Aufführung 2015

Theater-AG des Montfort-Gymnasiums stellt wesentliche Fragen

Was ist gelebtes Leben?

Helmut Voith in der Schwäbischen Zeitung am 15/05/2015

Mit „norway.today“ bringt die Theater-AG des Montfort-Gymnasiums ein Stück auf die Bühne, mit dem sie sich bei Schultheaterfestivals zeigen könnte.

Eigentlich ist es ein Zwei-Personen-Stück, das Igor Bauersima, durch eine Pressemeldung angeregt, im Jahr 2000 geschrieben hat und das seither in mehr als 20 Sprachen übersetzt wurde. 2002 hat es das Theater für Vorarlberg in einer sehr beeindruckenden Inszenierung gespielt. Zwei junge Menschen verabreden sich in einem Chatroom zum gemeinsamen Suizid. In Norwegen wollen sie vom Preikestolen-Felsen am Lysefjord 600 Meter tief in den Tod springen. Im Theaterstück und Hörspiel wollen sie zuletzt zurück ins Leben.

Spielszene aus norway.today

Erst am Abgrund lernen Julie (Alisa Geßler) und August (Kai Spellmeier) sich selbst und das Leben kennen.

Über den Sinn des Lebens

Die Tettnanger Theater-AG hat mit ihrer Leiterin Antje Prospero das Stück ein Jahr lang von allen Seiten abgeklopft, hinterfragt. Aus sehr vielen Gesprächen der jungen Menschen über den Sinn des Lebens, über Vernunft und Suizid und über die Liebe entstanden dichte Sequenzen, die in die vorhandene Handlung eingebettet wurden. Die beiden Protagonisten, Julie und August – er aus einer Loser-Familie, sie aus der Oberschicht – erhalten so ihre Geschichte, ihr Umfeld, eine durch und durch aktuelle Welt. Neben Szenen, die fast dokumentarisch wirken – Mobbing in der Schule, Probleme am Mittagstisch zu Hause – stehen Verfremdungen. In Schwarz gekleidet, bewegen sich an die 20 Spieler in eleganter Choreografie als Chor über die Bühne, jeder trägt auf dem Hinterkopf eine weiße Maske. Chatroom, Raum für Gedanken, die alle umtreiben. Nach und nach verschwinden die schwarzen Gestalten, die Protagonisten bleiben übrig. Der Zuschauer erlebt sie in zwei Zeitebenen: hoch oben am Rand der Klippe, dick vermummt und fest entschlossen, gemeinsam ihrem Leben ein Ende zu bereiten, und in Rückblenden – in der Familie, in der Schule, mit Freunden.
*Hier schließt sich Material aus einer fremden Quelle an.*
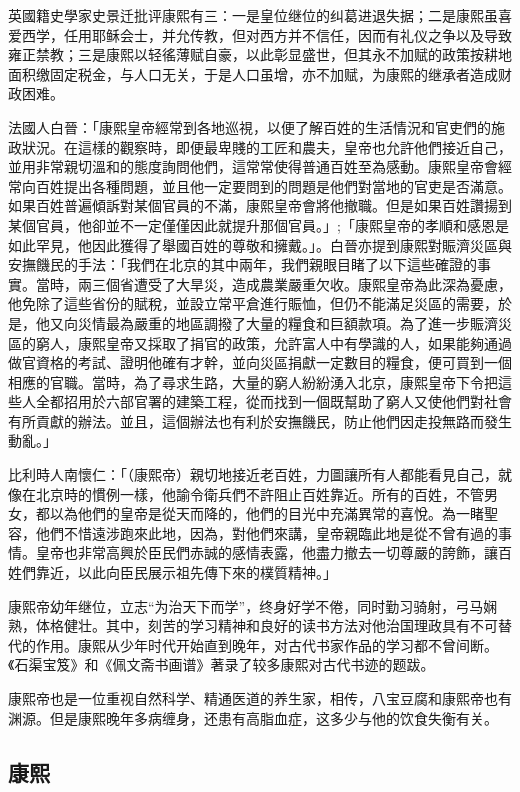 英國籍史學家史景迁批评康熙有三：一是皇位继位的纠葛进退失据；二是康熙虽喜爱西学，任用耶稣会士，并允传教，但对西方并不信任，因而有礼仪之争以及导致雍正禁教；三是康熙以轻徭薄赋自豪，以此彰显盛世，但其永不加赋的政策按耕地面积缴固定税金，与人口无关，于是人口虽增，亦不加赋，为康熙的继承者造成财政困难。

法國人白晉：「康熙皇帝經常到各地巡視，以便了解百姓的生活情況和官吏們的施政狀況。在這樣的觀察時，即便最卑賤的工匠和農夫，皇帝也允許他們接近自己，並用非常親切溫和的態度詢問他們，這常常使得普通百姓至為感動。康熙皇帝會經常向百姓提出各種問題，​​並且他一定要問到的問題是他們對當地的官吏是否滿意。如果百姓普遍傾訴對某個官員的不滿，康熙皇帝會將他撤職。但是如果百姓讚揚到某個官員，他卻並不一定僅僅因此就提升那個官員。」;「康熙皇帝的孝順和感恩是如此罕見，他因此獲得了舉國百姓的尊敬和擁戴。」。白晉亦提到康熙對賑濟災區與安撫饑民的手法：「我們在北京的其中兩年，我們親眼目睹了以下這些確證的事實。當時，兩三個省遭受了大旱災，造成農業嚴重欠收。康熙皇帝為此深為憂慮，他免除了這些省份的賦稅，並設立常平倉進行賑恤，但仍不能滿足災區的需要，於是，他又向災情最為嚴重的地區調撥了大量的糧食和巨額款項。為了進一步賑濟災區的窮人，康熙皇帝又採取了捐官的政策，允許富人中有學識的人，如果能夠通過做官資格的考試、證明他確有才幹，並向災區捐獻一定數目的糧食，便可買到一個相應的官職。當時，為了尋求生路，大量的窮人紛紛湧入北京，康熙皇帝下令把這些人全都招用於六部官署的建築工程，從而找到一個既幫助了窮人又使他們對社會有所貢獻的辦法。並且，這個辦法也有利於安撫饑民，防止他們因走投無路而發生動亂。」

比利時人南懷仁：「（康熙帝）親切地接近老百姓，力圖讓所有人都能看見自己，就像在北京時的慣例一樣，他諭令衛兵們不許阻止百姓靠近。所有的百姓，不管男女，都以為他們的皇帝是從天而降的，他們的目光中充滿異常的喜悅。為一睹聖容，他們不惜遠涉跑來此地，因為，對他們來講，皇帝親臨此地是從不曾有過的事情。皇帝也非常高興於臣民們赤誠的感情表露，他盡力撤去一切尊嚴的誇飾，讓百姓們靠近，以此向臣民展示祖先傳下來的樸質精神。」

康熙帝幼年继位，立志“为治天下而学”，终身好学不倦，同时勤习骑射，弓马娴熟，体格健壮。其中，刻苦的学习精神和良好的读书方法对他治国理政具有不可替代的作用。康熙从少年时代开始直到晚年，对古代书家作品的学习都不曾间断。《石渠宝笈》和《佩文斋书画谱》著录了较多康熙对古代书迹的题跋。

康熙帝也是一位重视自然科学、精通医道的养生家，相传，八宝豆腐和康熙帝也有渊源。但是康熙晚年多病缠身，还患有高脂血症，这多少与他的饮食失衡有关。

\subsection{康熙}

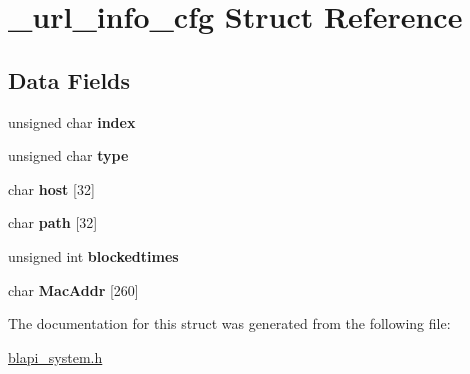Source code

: \hypertarget{struct__url__info__cfg}{}\section{\+\_\+url\+\_\+info\+\_\+cfg Struct Reference}
\label{struct__url__info__cfg}
\subsection*{Data Fields}
\begin{DoxyCompactItemize}
\item 
\mbox{\label{struct__url__info__cfg_a2c75ab6277d6146b99b4900ad4e43771}} 
unsigned char {\bfseries index}
\item 
\mbox{\label{struct__url__info__cfg_af77d63d4e71867f071a7f5bb075aa759}} 
unsigned char {\bfseries type}
\item 
\mbox{\label{struct__url__info__cfg_a77a15781ca50a98e3afd9a75828841e7}} 
char {\bfseries host} \mbox{[}32\mbox{]}
\item 
\mbox{\label{struct__url__info__cfg_ac4a8aa71fa8ff2db34443b04d51e556a}} 
char {\bfseries path} \mbox{[}32\mbox{]}
\item 
\mbox{\label{struct__url__info__cfg_a2c074e1d02bb84bf02ac33473d231ee6}} 
unsigned int {\bfseries blockedtimes}
\item 
\mbox{\label{struct__url__info__cfg_a75267bacb3b4790c3ea27e2a53030029}} 
char {\bfseries Mac\+Addr} \mbox{[}260\mbox{]}
\end{DoxyCompactItemize}


The documentation for this struct was generated from the following file\+:\begin{DoxyCompactItemize}
\item 
\hyperlink{blapi__system_8h}{blapi\+\_\+system.\+h}\end{DoxyCompactItemize}
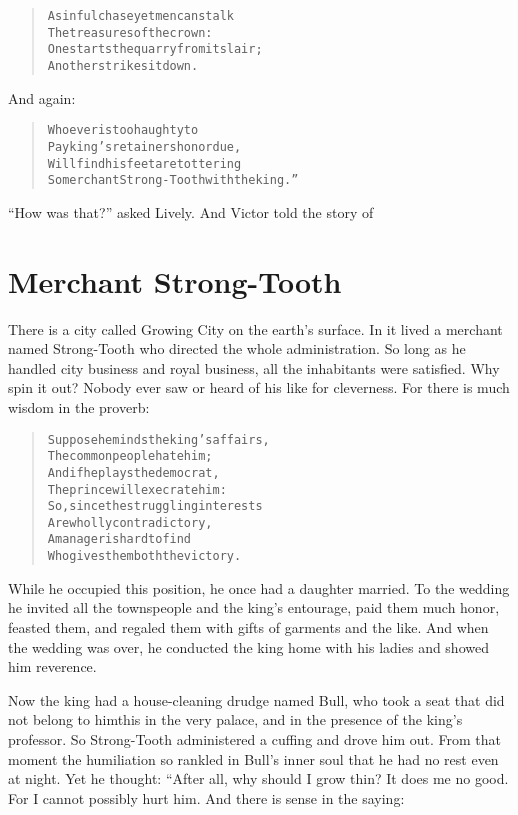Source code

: \documentclass[article, twoside, 14pt]{memoir}
\renewenvironment{verbatim}{%
\begin{quote}%
\vskip -10pt%
\begin{alltt}\normalfont\large}{\end{alltt}%
\end{quote}%
\vskip -10pt
} %
\begin{document}
\begin{verbatim}
A sinful chase{\textemdash}yet men can stalk
    The treasures of the crown:
One starts the quarry from its lair;
    Another strikes it down.
\end{verbatim}
And again:

\begin{verbatim}
Whoever is too haughty to
Pay king's retainers honor due,
Will find his feet are tottering{\textemdash}
So merchant Strong-Tooth with the king.”
\end{verbatim}
``How was that?'' asked Lively. And Victor told the story of

\chapter{Merchant Strong-Tooth}

\label{s4}

There is a city called Growing City on the earth's surface.
In it lived a merchant named Strong-Tooth who directed the whole
administration. So long as he handled city business and royal
business, all the inhabitants were satisfied. Why spin it out?
Nobody ever saw or heard of his like for cleverness. For there is
much wisdom in the proverb:

\begin{verbatim}
Suppose he minds the king's affairs,
    The common people hate him;
And if he plays the democrat,
    The prince will execrate him:
So, since the struggling interests
    Are wholly contradictory,
A manager is hard to find
    Who gives them both the victory.
\end{verbatim}
While he occupied this position, he once had a daughter married. To
the wedding he invited all the townspeople and the king's
entourage, paid them much honor, feasted them, and regaled them
with gifts of garments and the like. And when the wedding was over,
he conducted the king home with his ladies and showed him
reverence.

Now the king had a house-cleaning drudge named Bull, who took a
seat that did not belong to him{\textemdash}this in the very palace, and in
the presence of the king's professor. So Strong-Tooth administered
a cuffing and drove him out. From that moment the humiliation so
rankled in Bull's inner soul that he had no rest even at night. Yet
he thought: “After all, why should I grow thin? It does me no good.
For I cannot possibly hurt him. And there is sense in the saying:
\end{document}
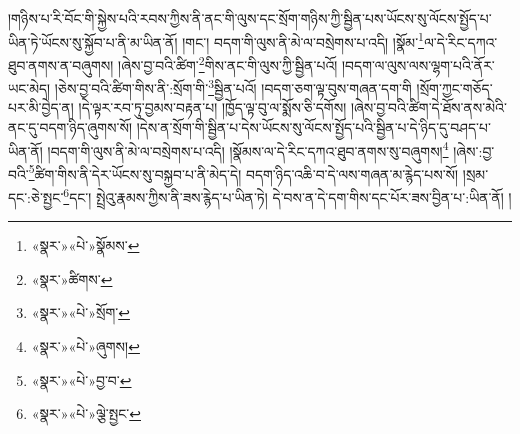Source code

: །གཉིས་པ་རི་བོང་གི་སྐྱེས་པའི་རབས་ཀྱིས་ནི་ནང་གི་ལུས་དང་སྲོག་གཉིས་ཀྱི་སྦྱིན་པས་ཡོངས་སུ་ལོངས་སྤྱོད་པ་ཡིན་ཏེ་ཡོངས་སུ་སྐྱོབ་པ་ནི་མ་ཡིན་ནོ། །གང་། བདག་གི་ལུས་ནི་མེ་ལ་བསྲེགས་པ་འདི། །སྣོམ་\footnote{«སྣར་»«པེ་»སྣོམས་}ལ་དེ་རིང་དཀའ་ཐུབ་ནགས་ན་བཞུགས། །ཞེས་བྱ་བའི་ཚིག་\footnote{«སྣར་»ཚིགས་}གིས་ནང་གི་ལུས་ཀྱི་སྦྱིན་པའོ། །བདག་ལ་ལུས་ལས་ལྷག་པའི་ནོར་ཡང་མེད། །ཅེས་བྱ་བའི་ཚིག་གིས་ནི་:སྲོག་གི་\footnote{«སྣར་»«པེ་»སྲོག་}སྦྱིན་པའོ། །བདག་ཅག་ལྟ་བུས་གཞན་དག་གི །སྲོག་ཀྱང་གཅོད་པར་མི་བྱེད་ན། །དེ་ལྟར་རབ་ཏུ་བྱམས་བརྟན་པ། །ཁྱོད་ལྟ་བུ་ལ་སྨོས་ཅི་དགོས། །ཞེས་བྱ་བའི་ཚིག་དེ་ཐོས་ནས་མེའི་ནང་དུ་བདག་ཉིད་ཞུགས་སོ། །དེས་ན་སྲོག་གི་སྦྱིན་པ་དེས་ཡོངས་སུ་ལོངས་སྤྱོད་པའི་སྦྱིན་པ་དེ་ཉིད་དུ་བཤད་པ་ཡིན་ནོ། །བདག་གི་ལུས་ནི་མེ་ལ་བསྲེགས་པ་འདི། །སྣོམས་ལ་དེ་རིང་དཀའ་ཐུབ་ནགས་སུ་བཞུགས།\footnote{«སྣར་»«པེ་»ཞུགས།} །ཞེས་:བྱ་བའི་\footnote{«སྣར་»«པེ་»བྱ་བ་}ཚིག་གིས་ནི་དེར་ཡོངས་སུ་བསྐྱབ་པ་ནི་མེད་དེ། བདག་ཉིད་འཆི་བ་དེ་ལས་གཞན་མ་རྙེད་པས་སོ། །སྲམ་དང་:ཅེ་སྤྱང་\footnote{«སྣར་»«པེ་»ལྕེ་སྤྱང་}དང་། སྤྲེའུ་རྣམས་ཀྱིས་ནི་ཟས་རྙེད་པ་ཡིན་ཏེ། དེ་བས་ན་དེ་དག་གིས་དང་པོར་ཟས་བྱིན་པ་:ཡིན་ནོ། །
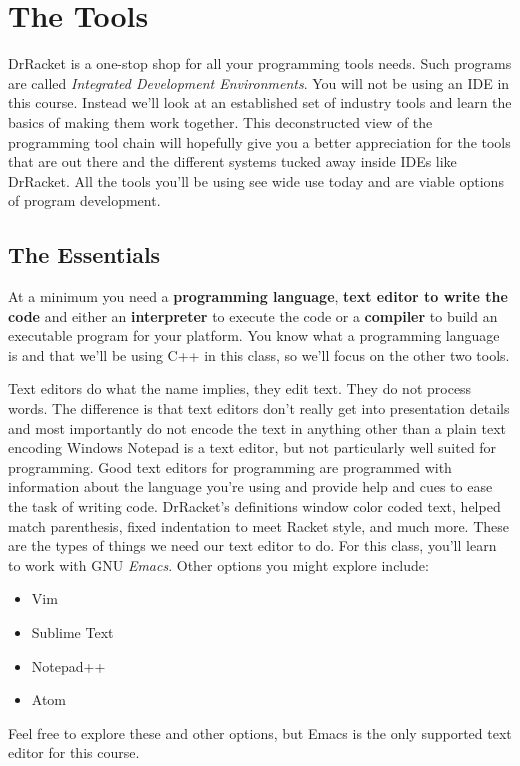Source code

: \documentclass[]{tufte-handout}
\begin{document}
\section{The Tools}

DrRacket is a one-stop shop for all your programming tools needs.  Such programs are called \textit{Integrated Development Environments}. You will not be using an IDE in this course.  Instead we'll look at an established set of industry tools and learn the basics of making them work together.  This deconstructed view of the programming tool chain will hopefully give you a better appreciation for the tools that are out there and the different systems tucked away inside IDEs like DrRacket.  All the tools you'll be using see wide use today and are viable options of program development.  

\subsection{The Essentials}

At a minimum you need a \textbf{programming language}, \textbf{text editor to write the code} and either an \textbf{interpreter} to execute the code or a \textbf{compiler} to build an executable program for your platform. You know what a programming language is and that we'll be using C++ in this class, so we'll focus on the other two tools.

Text editors do what the name implies, they edit text. They do not process words. The difference is that text editors don't really get into presentation details and most importantly do not encode the text in anything other than a plain text encoding  Windows Notepad is a text editor, but not particularly well suited for programming. Good text editors for programming are programmed with information about the language you're using and provide help and cues to ease the task of writing code.  DrRacket's definitions window color coded text, helped match parenthesis, fixed indentation to meet Racket style, and much more.  These are the types of things we need our text editor to do. For this class, you'll learn to work with GNU \textit{Emacs}. Other options you might explore include:
\begin{itemize}
\item Vim
\item Sublime Text
\item Notepad++
\item Atom 
\end{itemize}
Feel free to explore these and other options, but Emacs is the only supported text editor for this course.
\end{document}
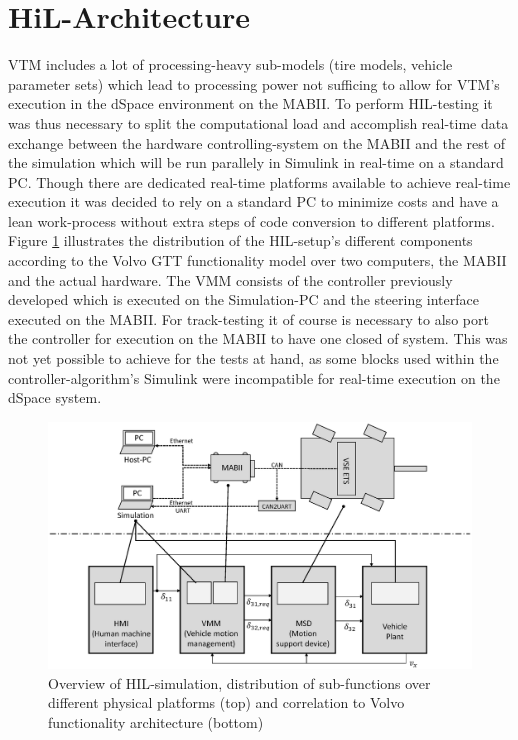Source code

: \documentclass[root.tex]{subfiles}
\begin{document}
{\pagestyle{empty}}
\section{HiL-Architecture}
\label{chap:HiL-Architecture}
\gls{VTM} includes a lot of processing-heavy sub-models (tire models, vehicle parameter sets) which lead to processing power not sufficing to allow for \gls{VTM}'s execution in the dSpace environment on the \gls{MABII}. To perform \gls{HIL}-testing it was thus necessary to split the computational load and accomplish real-time data exchange between the hardware controlling-system on the \gls{MABII} and the rest of the simulation which will be run parallely in Simulink in real-time on a standard PC. Though there are dedicated real-time platforms available to achieve real-time execution it was decided to rely on a standard PC to minimize costs and have a lean work-process without extra steps of code conversion to different platforms. Figure \ref{fig:HIL_overview} illustrates the distribution of the \gls{HIL}-setup's different components according to the Volvo GTT functionality model over two computers, the \gls{MABII} and the actual hardware. The \gls{VMM} consists of the controller previously developed which is executed on the Simulation-PC and the steering interface executed on the \gls{MABII}. For track-testing it of course is necessary to also port the controller for execution on the \gls{MABII} to have one closed of system. This was not yet possible to achieve for the tests at hand, as some blocks used within the controller-algorithm's  Simulink were incompatible for real-time execution on the dSpace system.

\begin{figure}[h]
	\centering
	\includegraphics[width=0.8\linewidth]{HIL_overview}
	\caption[Overview of \acrlong{HIL}-simulation, distribution of sub-functions over different physical platforms (top) and correlation to Volvo functionality architecture (bottom)]{Overview of \gls{HIL}-simulation, distribution of sub-functions over different physical platforms (top) and correlation to Volvo functionality architecture (bottom)}
	
	\label{fig:HIL_overview}
\end{figure}
\end{document}

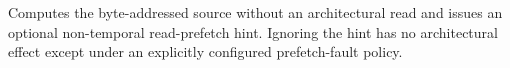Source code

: Computes the byte-addressed source without an architectural read and issues an optional non-temporal read-prefetch hint. Ignoring the hint has no architectural effect except under an explicitly configured prefetch-fault policy.
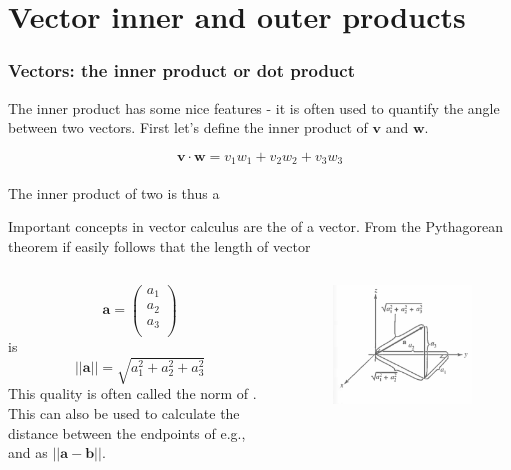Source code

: \documentclass{beamer}
\begin{document}
\section{Vector inner and outer products}
\begin{frame}
\frametitle{Vectors: the inner product or dot product}
The inner product has some nice features - it is often used to quantify the angle between two vectors. First let's define the inner product of $\mathbf{v}$ and $\mathbf{w}$.


$$ \mathbf{v} \cdot \mathbf{w} = v_1w_1 + v_2w_2 + v_3w_3$$\\[1cm]
The inner product of two  {} is thus a  {}

\end{frame}
\begin{frame}
Important concepts in vector calculus are the  of a vector. From the Pythagorean theorem if easily follows that the length of vector
\begin{columns}[c]

	$$\mathbf{a} = \left(
		\begin{array}{c}
		a_1\\
		a_2\\
		a_3\\
		\end{array}
	\right)$$
is $$|| \mathbf{a}  || = \sqrt{a_{1}^{2} + a_{2}^{2} + a_{3}^{2} }$$
This quality is often called the norm of  . This can also be used to calculate the distance between the endpoints of e.g.,  and  as $||\mathbf{a}-\mathbf{b}||$.    

\begin{figure}[htbp]
\begin{center}
\includegraphics[width=1.1\textwidth]{fig_pyth.png}
\end{center}
\end{figure}
\end{columns}
\end{frame}
\end{document}
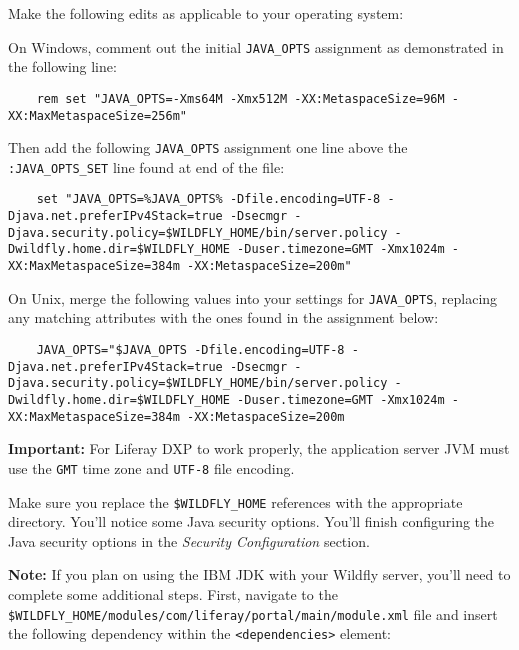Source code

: Make the following edits as applicable to your operating system:

On Windows, comment out the initial \texttt{JAVA\_OPTS} assignment as
demonstrated in the following line:

\begin{verbatim}
    rem set "JAVA_OPTS=-Xms64M -Xmx512M -XX:MetaspaceSize=96M -XX:MaxMetaspaceSize=256m"
\end{verbatim}

Then add the following \texttt{JAVA\_OPTS} assignment one line above the
\texttt{:JAVA\_OPTS\_SET} line found at end of the file:

\begin{verbatim}
    set "JAVA_OPTS=%JAVA_OPTS% -Dfile.encoding=UTF-8 -Djava.net.preferIPv4Stack=true -Dsecmgr -Djava.security.policy=$WILDFLY_HOME/bin/server.policy -Dwildfly.home.dir=$WILDFLY_HOME -Duser.timezone=GMT -Xmx1024m -XX:MaxMetaspaceSize=384m -XX:MetaspaceSize=200m"
\end{verbatim}

On Unix, merge the following values into your settings for
\texttt{JAVA\_OPTS}, replacing any matching attributes with the ones
found in the assignment below:

\begin{verbatim}
    JAVA_OPTS="$JAVA_OPTS -Dfile.encoding=UTF-8 -Djava.net.preferIPv4Stack=true -Dsecmgr -Djava.security.policy=$WILDFLY_HOME/bin/server.policy -Dwildfly.home.dir=$WILDFLY_HOME -Duser.timezone=GMT -Xmx1024m -XX:MaxMetaspaceSize=384m -XX:MetaspaceSize=200m
\end{verbatim}

\noindent\hrulefill

\textbf{Important:} For Liferay DXP to work properly, the application
server JVM must use the \texttt{GMT} time zone and \texttt{UTF-8} file
encoding.

\noindent\hrulefill

Make sure you replace the \texttt{\$WILDFLY\_HOME} references with the
appropriate directory. You'll notice some Java security options. You'll
finish configuring the Java security options in the \emph{Security
Configuration} section.

\noindent\hrulefill

\textbf{Note:} If you plan on using the IBM JDK with your Wildfly
server, you'll need to complete some additional steps. First, navigate
to the
\texttt{\$WILDFLY\_HOME/modules/com/liferay/portal/main/module.xml} file
and insert the following dependency within the
\texttt{\textless{}dependencies\textgreater{}} element:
Die Gespräche kreisen um den Sinn, sie zeigen, dass da für die beiden nichts ist, wofür es sich lohnt zu leben: „Woher will denn irgendeiner wissen, was ist?" Alles unwirklich, nichts echt: „Aus dem Fake wie hier tret' ich easy ab." Beklemmend. Doch in der Extremsituation am Berg erfahren sie Wirklichkeit, Emotionen, aufkeimende Liebe, nie gekannte Zärtlichkeit. Vor der Videokamera wollen sie sich verabschieden und finden keinen Grund mehr. „Ich will weg hier – ich auch." Werden sie jetzt ihren Platz finden? Das bleibt offen, ein Happyend wäre zu billig.

Ensemble aus einem Guss

In der zupackenden und zugleich diskreten Regie von Antje Prospero ist lebensechtes Theater zu erleben, allen voran die Protagonisten Alisa Geßler und Kai Spellmeier als Julie und August auf der Klippe und Leonie Brugger und Niklas Egger in den Rückblenden. Um sie herum ein spielfreudiges Ensemble aus einem Guss. Schmerzhaft schöne Naturbilder der Technik-AG begleiten das Erleben am Rande des Todes. Die Jugendsprache ist sehr direkt, die Auseinandersetzung mit dem Suizid unausweichlich. Schultheater zeigt hier nicht nur keine heile Welt, sondern stellt in Frage. Ein Wagnis, großartig. Das ist Theater, das ist Kunst.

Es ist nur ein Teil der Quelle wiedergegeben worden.